Task prompt: Repeat the entries without change, omitting the pictures.

[Data to examine Boundary: Start]

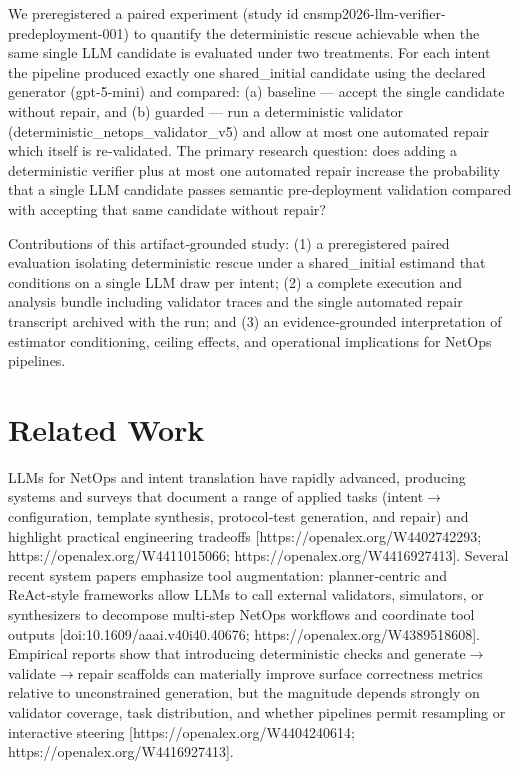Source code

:\documentclass[conference]{IEEEtran}
\begin{document}
We preregistered a paired experiment (study id cnsmp2026-llm-verifier-predeployment-001) to quantify the deterministic rescue achievable when the same single LLM candidate is evaluated under two treatments. For each intent the pipeline produced exactly one shared\_initial candidate using the declared generator (gpt-5-mini) and compared: (a) baseline --- accept the single candidate without repair, and (b) guarded --- run a deterministic validator (deterministic\_netops\_validator\_v5) and allow at most one automated repair which itself is re‑validated. The primary research question: does adding a deterministic verifier plus at most one automated repair increase the probability that a single LLM candidate passes semantic pre‑deployment validation compared with accepting that same candidate without repair?

Contributions of this artifact‑grounded study: (1) a preregistered paired evaluation isolating deterministic rescue under a shared\_initial estimand that conditions on a single LLM draw per intent; (2) a complete execution and analysis bundle including validator traces and the single automated repair transcript archived with the run; and (3) an evidence‑grounded interpretation of estimator conditioning, ceiling effects, and operational implications for NetOps pipelines.

\section{Related Work}
LLMs for NetOps and intent translation have rapidly advanced, producing systems and surveys that document a range of applied tasks (intent\ensuremath{\rightarrow}configuration, template synthesis, protocol‑test generation, and repair) and highlight practical engineering tradeoffs [https://openalex.org/W4402742293; https://openalex.org/W4411015066; https://openalex.org/W4416927413]. Several recent system papers emphasize tool augmentation: planner‑centric and ReAct‑style frameworks allow LLMs to call external validators, simulators, or synthesizers to decompose multi‑step NetOps workflows and coordinate tool outputs [doi:10.1609/aaai.v40i40.40676; https://openalex.org/W4389518608]. Empirical reports show that introducing deterministic checks and generate\ensuremath{\rightarrow}validate\ensuremath{\rightarrow}repair scaffolds can materially improve surface correctness metrics relative to unconstrained generation, but the magnitude depends strongly on validator coverage, task distribution, and whether pipelines permit resampling or interactive steering [https://openalex.org/W4404240614; https://openalex.org/W4416927413].
\end{document}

[Data to examine Boundary: End]

Exercise response:
Source code

:\documentclass[conference]{IEEEtran}
\begin{document}
We preregistered a paired experiment (study id cnsmp2026-llm-verifier-predeployment-001) to quantify the deterministic rescue achievable when the same single LLM candidate is evaluated under two treatments. For each intent the pipeline produced exactly one shared\_initial candidate using the declared generator (gpt-5-mini) and compared: (a) baseline --- accept the single candidate without repair, and (b) guarded --- run a deterministic validator (deterministic\_netops\_validator\_v5) and allow at most one automated repair which itself is re‑validated. The primary research question: does adding a deterministic verifier plus at most one automated repair increase the probability that a single LLM candidate passes semantic pre‑deployment validation compared with accepting that same candidate without repair?

Contributions of this artifact‑grounded study: (1) a preregistered paired evaluation isolating deterministic rescue under a shared\_initial estimand that conditions on a single LLM draw per intent; (2) a complete execution and analysis bundle including validator traces and the single automated repair transcript archived with the run; and (3) an evidence‑grounded interpretation of estimator conditioning, ceiling effects, and operational implications for NetOps pipelines.

\section{Related Work}
LLMs for NetOps and intent translation have rapidly advanced, producing systems and surveys that document a range of applied tasks (intent\ensuremath{\rightarrow}configuration, template synthesis, protocol‑test generation, and repair) and highlight practical engineering tradeoffs [https://openalex.org/W4402742293; https://openalex.org/W4411015066; https://openalex.org/W4416927413]. Several recent system papers emphasize tool augmentation: planner‑centric and ReAct‑style frameworks allow LLMs to call external validators, simulators, or synthesizers to decompose multi‑step NetOps workflows and coordinate tool outputs [doi:10.1609/aaai.v40i40.40676; https://openalex.org/W4389518608]. Empirical reports show that introducing deterministic checks and generate\ensuremath{\rightarrow}validate\ensuremath{\rightarrow}repair scaffolds can materially improve surface correctness metrics relative to unconstrained generation, but the magnitude depends strongly on validator coverage, task distribution, and whether pipelines permit resampling or interactive steering [https://openalex.org/W4404240614; https://openalex.org/W4416927413].
\end{document}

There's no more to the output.